• _Supplied records_:
===
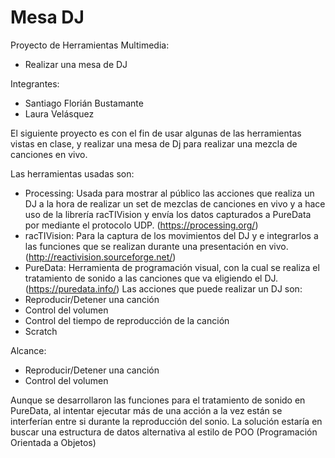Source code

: # Mesa DJ

Proyecto de Herramientas Multimedia:
- Realizar una mesa de DJ	

Integrantes:
- Santiago Florián Bustamante
- Laura Velásquez

El siguiente proyecto es con el fin de usar algunas de las herramientas vistas en clase, y realizar una mesa de Dj para realizar una mezcla de canciones en vivo.

Las herramientas usadas son:
-	Processing: Usada para mostrar al público las acciones que realiza un DJ a la hora de realizar un set de mezclas de canciones en vivo y a hace uso de la librería racTIVision y envía los datos capturados a PureData por mediante el protocolo UDP. (https://processing.org/)
-	racTIVision: Para la captura de los movimientos del DJ y e integrarlos a las funciones que se realizan durante una presentación en vivo. (http://reactivision.sourceforge.net/)
-	PureData: Herramienta de programación visual, con la cual se realiza el tratamiento de sonido a las canciones que va eligiendo el DJ. (https://puredata.info/)
Las acciones que puede realizar un DJ son:
-	Reproducir/Detener una canción
-	Control del volumen
-	Control del tiempo de reproducción de la canción
-	Scratch

Alcance:
-	Reproducir/Detener una canción
-	Control del volumen

Aunque se desarrollaron las funciones para el tratamiento de sonido en PureData, al intentar ejecutar más de una acción a la vez están se interferían entre si durante la reproducción del sonio. La solución estaría en buscar una estructura de datos alternativa al estilo de POO (Programación Orientada a Objetos)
===
• _Exercise requirements_:
Exclude all images and restate the records above word for word.

• _Solution to the exercise_:
Source code

: # Mesa DJ

Proyecto de Herramientas Multimedia:
- Realizar una mesa de DJ	

Integrantes:
- Santiago Florián Bustamante
- Laura Velásquez

El siguiente proyecto es con el fin de usar algunas de las herramientas vistas en clase, y realizar una mesa de Dj para realizar una mezcla de canciones en vivo.

Las herramientas usadas son:
-	Processing: Usada para mostrar al público las acciones que realiza un DJ a la hora de realizar un set de mezclas de canciones en vivo y a hace uso de la librería racTIVision y envía los datos capturados a PureData por mediante el protocolo UDP. (https://processing.org/)
-	racTIVision: Para la captura de los movimientos del DJ y e integrarlos a las funciones que se realizan durante una presentación en vivo. (http://reactivision.sourceforge.net/)
-	PureData: Herramienta de programación visual, con la cual se realiza el tratamiento de sonido a las canciones que va eligiendo el DJ. (https://puredata.info/)
Las acciones que puede realizar un DJ son:
-	Reproducir/Detener una canción
-	Control del volumen
-	Control del tiempo de reproducción de la canción
-	Scratch

Alcance:
-	Reproducir/Detener una canción
-	Control del volumen

Aunque se desarrollaron las funciones para el tratamiento de sonido en PureData, al intentar ejecutar más de una acción a la vez están se interferían entre si durante la reproducción del sonio. La solución estaría en buscar una estructura de datos alternativa al estilo de POO (Programación Orientada a Objetos)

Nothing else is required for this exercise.